Behavioral health crises do not occur suddenly; they often present warning signs that are scattered across various systems and records. Health plans have the capability to predict physical health complications accurately, but behavioral health analytics have not traditionally been as robust. Claims data, electronic health records, and patient-reported outcomes can offer valuable insights, but they are usually retrospective and disconnected, leading to an incomplete understanding of a patient’s care.
For health plans managing high-risk populations, being proactive is crucial to prevent costly crises. Utilizing AI models to analyze claims data can help identify members at high risk who are not receiving adequate care. By proactively authorizing additional care, health plans can prevent expensive hospitalizations.
The question health plans face is whether to buy prebuilt behavioral health data models or build them in-house. Buying prebuilt models may seem convenient, but they can lack transparency and may not be adaptable to changing social and economic conditions. Moreover, regulatory frameworks for AI and machine learning in healthcare are evolving, requiring greater transparency and accountability.
Building behavioral health data models in-house gives health plans ownership and control over the models.

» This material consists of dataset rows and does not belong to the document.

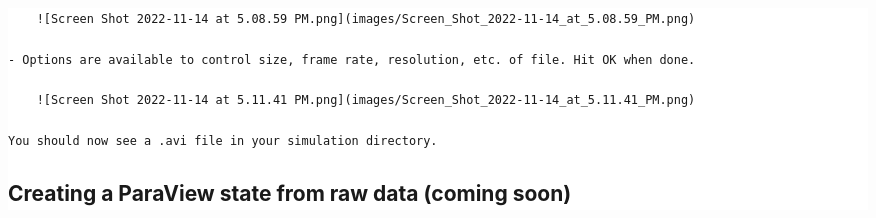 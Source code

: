         ![Screen Shot 2022-11-14 at 5.08.59 PM.png](images/Screen_Shot_2022-11-14_at_5.08.59_PM.png)
        
    - Options are available to control size, frame rate, resolution, etc. of file. Hit OK when done.
        
        ![Screen Shot 2022-11-14 at 5.11.41 PM.png](images/Screen_Shot_2022-11-14_at_5.11.41_PM.png)

    You should now see a .avi file in your simulation directory.         

## Creating a ParaView state from raw data (coming soon)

This allows them to prioritize their organizational goals, audit for bias, and ensure the models are tailored to their specific needs. By investing in building their models, health plans can make a real impact on the lives of their members.

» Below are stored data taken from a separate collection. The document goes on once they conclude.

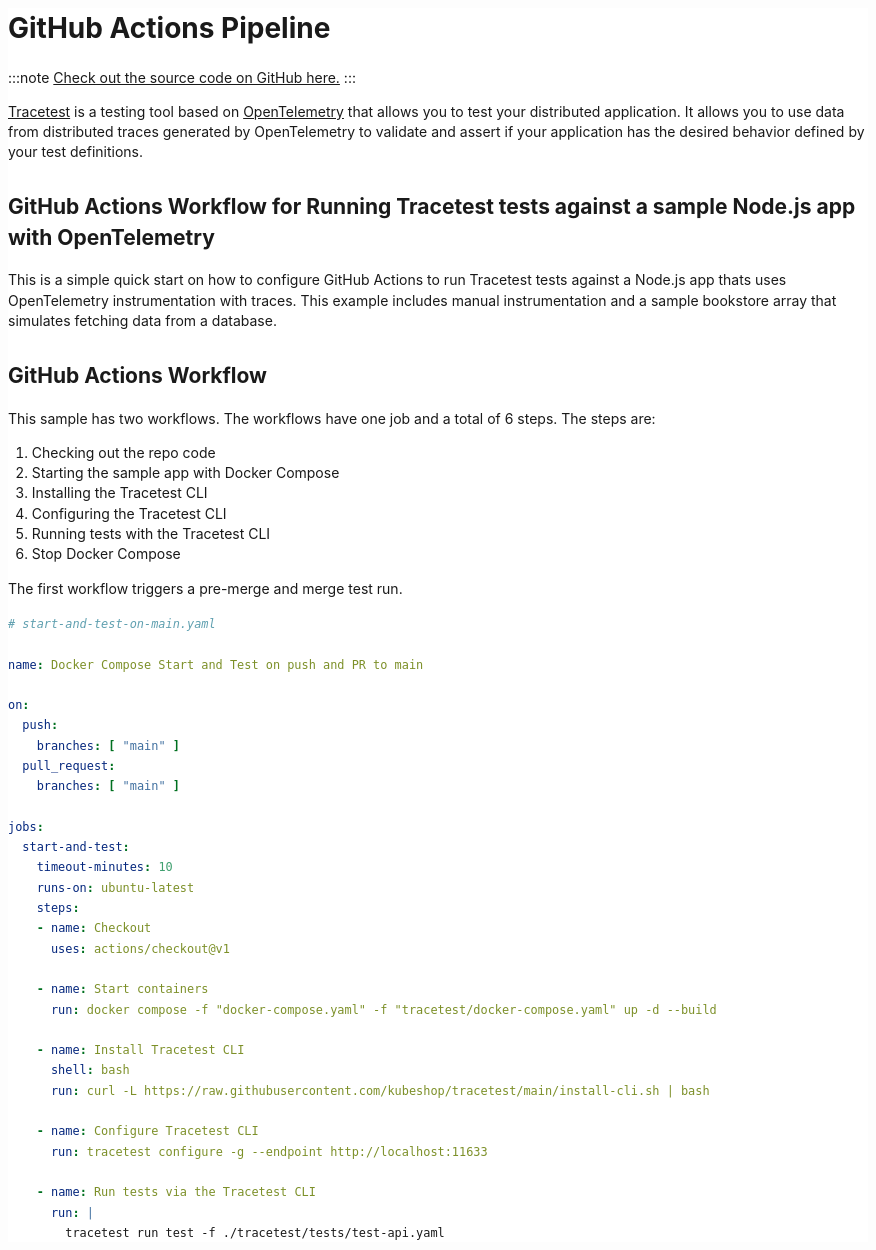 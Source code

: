 # GitHub Actions Pipeline

:::note
[Check out the source code on GitHub here.](https://github.com/kubeshop/tracetest/tree/main/examples/quick-start-github-actions)
:::

[Tracetest](https://tracetest.io/) is a testing tool based on [OpenTelemetry](https://opentelemetry.io/) that allows you to test your distributed application. It allows you to use data from distributed traces generated by OpenTelemetry to validate and assert if your application has the desired behavior defined by your test definitions.

## GitHub Actions Workflow for Running Tracetest tests against a sample Node.js app with OpenTelemetry

This is a simple quick start on how to configure GitHub Actions to run Tracetest tests against a Node.js app thats uses OpenTelemetry instrumentation with traces. This example includes manual instrumentation and a sample bookstore array that simulates fetching data from a database.

## GitHub Actions Workflow

This sample has two workflows. The workflows have one job and a total of 6 steps. The steps are:

1. Checking out the repo code
2. Starting the sample app with Docker Compose
3. Installing the Tracetest CLI
4. Configuring the Tracetest CLI
5. Running tests with the Tracetest CLI
6. Stop Docker Compose

The first workflow triggers a pre-merge and merge test run.

```yaml
# start-and-test-on-main.yaml

name: Docker Compose Start and Test on push and PR to main

on:
  push:
    branches: [ "main" ]
  pull_request:
    branches: [ "main" ]

jobs:
  start-and-test:
    timeout-minutes: 10
    runs-on: ubuntu-latest
    steps:
    - name: Checkout
      uses: actions/checkout@v1

    - name: Start containers
      run: docker compose -f "docker-compose.yaml" -f "tracetest/docker-compose.yaml" up -d --build

    - name: Install Tracetest CLI
      shell: bash
      run: curl -L https://raw.githubusercontent.com/kubeshop/tracetest/main/install-cli.sh | bash

    - name: Configure Tracetest CLI
      run: tracetest configure -g --endpoint http://localhost:11633

    - name: Run tests via the Tracetest CLI
      run: |
        tracetest run test -f ./tracetest/tests/test-api.yaml
```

For health plans not ready to build models in-house, partnering with experts who understand the importance of model ownership is key. A consultative approach, like the one offered by NeuroFlow with their BHIQ analytics solution, can provide customized machine learning models that are tailored to the health plan’s population and data environment.

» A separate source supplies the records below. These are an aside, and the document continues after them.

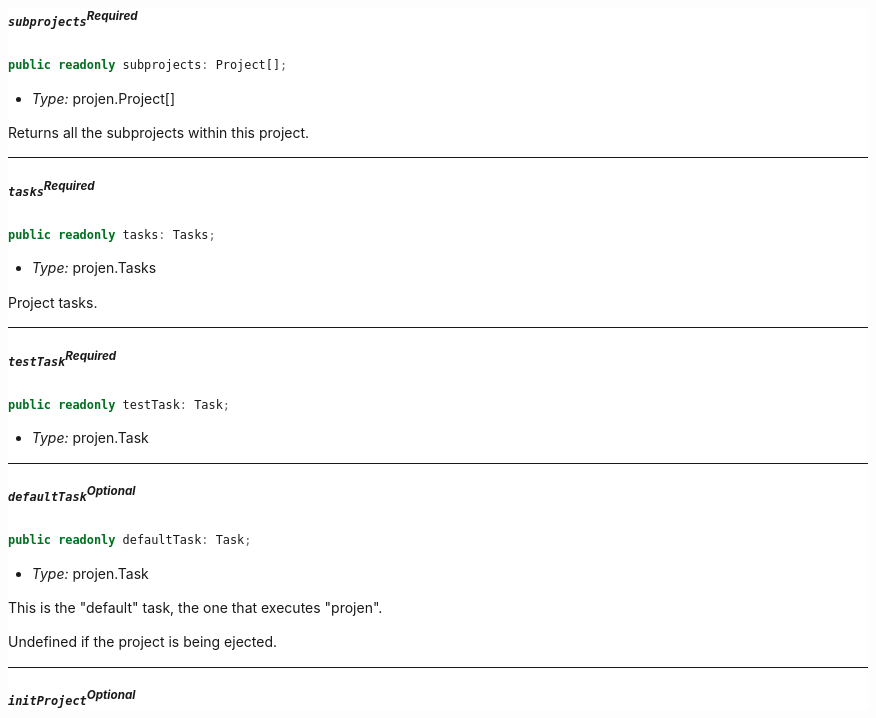 ##### `subprojects`<sup>Required</sup> <a name="subprojects" id="@cdk-att/projen-awscdk-construct.AwsCdkConstructLibrary.property.subprojects"></a>

```typescript
public readonly subprojects: Project[];
```

- *Type:* projen.Project[]

Returns all the subprojects within this project.

---

##### `tasks`<sup>Required</sup> <a name="tasks" id="@cdk-att/projen-awscdk-construct.AwsCdkConstructLibrary.property.tasks"></a>

```typescript
public readonly tasks: Tasks;
```

- *Type:* projen.Tasks

Project tasks.

---

##### `testTask`<sup>Required</sup> <a name="testTask" id="@cdk-att/projen-awscdk-construct.AwsCdkConstructLibrary.property.testTask"></a>

```typescript
public readonly testTask: Task;
```

- *Type:* projen.Task

---

##### `defaultTask`<sup>Optional</sup> <a name="defaultTask" id="@cdk-att/projen-awscdk-construct.AwsCdkConstructLibrary.property.defaultTask"></a>

```typescript
public readonly defaultTask: Task;
```

- *Type:* projen.Task

This is the "default" task, the one that executes "projen".

Undefined if
the project is being ejected.

---

##### `initProject`<sup>Optional</sup> <a name="initProject" id="@cdk-att/projen-awscdk-construct.AwsCdkConstructLibrary.property.initProject"></a>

By working closely with data scientists, health plans can ensure model sensitivity, accuracy, and data security. This collaborative approach allows for full transparency into how the algorithms function and enables real-time monitoring and feedback. The result is predictive intelligence that is not only explainable but actionable, helping health plans make informed decisions to improve patient care and outcomes.
In conclusion, investing in building predictive models is crucial for health plans to effectively manage risk and costs in the ever-changing landscape of healthcare. By prioritizing ownership and transparency, health plans can ensure that their models serve the best interests of their members, ultimately leading to better overall outcomes.